O Instituto de Criminalística analisou uma das embalagens encaminhadas e, segundo o relato apresentado, informou não ter identificado corpo estranho naquele material.

Wilson discordou desse resultado e questionou o método da análise. As acusações que ele posteriormente fez contra peritos e contra a empresa não foram comprovadas judicialmente, conforme ressalta o próprio material utilizado como fonte.

Outro laudo encontrou uma pata de rato em embalagem lacrada

A apuração ganhou uma nova dimensão quando o Instituto de Pesquisas Tecnológicas examinou as garrafas enviadas pelo Ministério Público.

Segundo o conteúdo, uma das embalagens lacradas efetivamente continha uma pata de rato, e o lacre observado não apresentava sinais aparentes de rompimento. Esse resultado inicialmente parecia fortalecer a versão apresentada pelo consumidor.

Mesmo laudo admitiu possibilidade de troca da tampa

O ponto decisivo estava em uma ressalva técnica.
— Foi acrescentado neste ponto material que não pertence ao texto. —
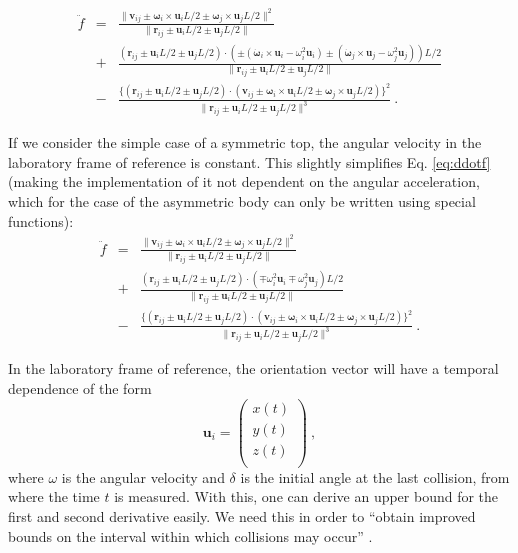 \documentclass[aps,pre,onecolumn,preprint,showpacs]{revtex4}
\begin{document}
\begin{eqnarray}
  \label{eq:ddotf}
 \nonumber  \ddot{f} &=&  \frac{\|\mathbf{v}_{ij} \pm \mathbf{\omega}_i\times\mathbf{u}_{i}L/2 \pm \mathbf{\omega}_j\times\mathbf{u}_{j}L/2\|^2}{\|\mathbf{r}_{ij} \pm \mathbf{u}_{i}L/2 \pm \mathbf{u}_{j}L/2\|} \\
&+&  \frac{ (\mathbf{r}_{ij} \pm \mathbf{u}_{i}L/2 \pm \mathbf{u}_{j}L/2)\cdotp(\pm (\dot{\mathbf{\omega}}_i\times\mathbf{u}_i - \omega_i^2\mathbf{u}_i) \pm (\dot{\mathbf{\omega}}_j\times\mathbf{u}_j - \omega_j^2\mathbf{u}_j))L/2}{\|\mathbf{r}_{ij} \pm \mathbf{u}_{i}L/2 \pm \mathbf{u}_{j}L/2\|} \\
 \nonumber &-& \frac{\{(\mathbf{r}_{ij} \pm \mathbf{u}_{i}L/2 \pm \mathbf{u}_{j}L/2)\cdotp(\mathbf{v}_{ij} \pm \mathbf{\omega}_i\times\mathbf{u}_{i}L/2 \pm \mathbf{\omega}_j\times\mathbf{u}_{j}L/2)\}^2}{\|\mathbf{r}_{ij} \pm \mathbf{u}_{i}L/2 \pm \mathbf{u}_{j}L/2\|^3} ~.
\end{eqnarray}


If we consider the simple case of a symmetric top, the angular
velocity in the laboratory frame of reference is constant. This
slightly simplifies Eq. \eqref{eq:ddotf} (making the implementation of
it not dependent on the angular acceleration, which for the case of
the asymmetric body can only be written using special functions):
\begin{eqnarray}
  \label{eq:ddotfST}
  \nonumber \ddot{f} &=&  \frac{\|\mathbf{v}_{ij} \pm \mathbf{\omega}_i\times\mathbf{u}_{i}L/2 \pm \mathbf{\omega}_j\times\mathbf{u}_{j}L/2\|^2}{\|\mathbf{r}_{ij} \pm \mathbf{u}_{i}L/2 \pm \mathbf{u}_{j}L/2\|} \\
&+&  \frac{ (\mathbf{r}_{ij} \pm \mathbf{u}_{i}L/2 \pm \mathbf{u}_{j}L/2)\cdotp(\mp  \omega_i^2\mathbf{u}_i \mp  \omega_j^2\mathbf{u}_j)L/2}{\|\mathbf{r}_{ij} \pm \mathbf{u}_{i}L/2 \pm \mathbf{u}_{j}L/2\|} \\
&-& \nonumber \frac{\{(\mathbf{r}_{ij} \pm \mathbf{u}_{i}L/2 \pm \mathbf{u}_{j}L/2)\cdotp(\mathbf{v}_{ij} \pm \mathbf{\omega}_i\times\mathbf{u}_{i}L/2 \pm \mathbf{\omega}_j\times\mathbf{u}_{j}L/2)\}^2}{\|\mathbf{r}_{ij} \pm \mathbf{u}_{i}L/2 \pm \mathbf{u}_{j}L/2\|^3} ~.
\end{eqnarray}

In the laboratory frame of reference, the orientation vector will have
a temporal dependence of the form 
\[\mathbf{u}_i =
\left( {\begin{array}{cc}
x(t) \\
y(t) \\
z(t) \\
\end{array} } \right) ~,\]
where $\omega$ is the angular velocity and $\delta$ is the initial angle at the last
collision, from where the time $t$ is measured. With this, one can
derive an upper bound for the first and second derivative easily. We
need this in order to ``obtain improved bounds on the interval within
which collisions may occur'' \cite{frenkel}.
\end{document}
Apesar da aparência intacta do lacre, o responsável pela perícia registrou que seria possível remover a tampa original, adulterar o conteúdo e posteriormente instalar outra tampa.

Portanto, lacre aparentemente preservado não significava necessariamente que a garrafa jamais tivesse sido aberta ou manipulada. Essa possibilidade acabaria ganhando peso na análise judicial posterior.

Polêmica voltou com força às redes sociais em 2013

Treze anos depois do episódio inicial, Wilson levou sua versão para a internet. Em março de 2013, criou presença nas redes sociais, publicou vídeos e iniciou manifestações públicas relacionadas à demora do processo.

Ele chegou a realizar uma greve de fome diante do Fórum João Mendes e promoveu outros protestos em São Paulo. A exposição colocou novamente a história da suposta cabeça de rato diante de um público muito maior.

Reportagem ampliou repercussão e caso virou fenômeno de internet

Em setembro de 2013, uma reportagem televisiva deu nova escala à história. Vídeos, montagens, memes e comentários começaram a circular intensamente pelas redes sociais.

O fenômeno coincidiu com uma fase de rápida expansão do YouTube e de outras plataformas no Brasil. A acusação deixou de circular apenas como processo judicial e passou a afetar diretamente a conversa pública sobre a Coca-Cola.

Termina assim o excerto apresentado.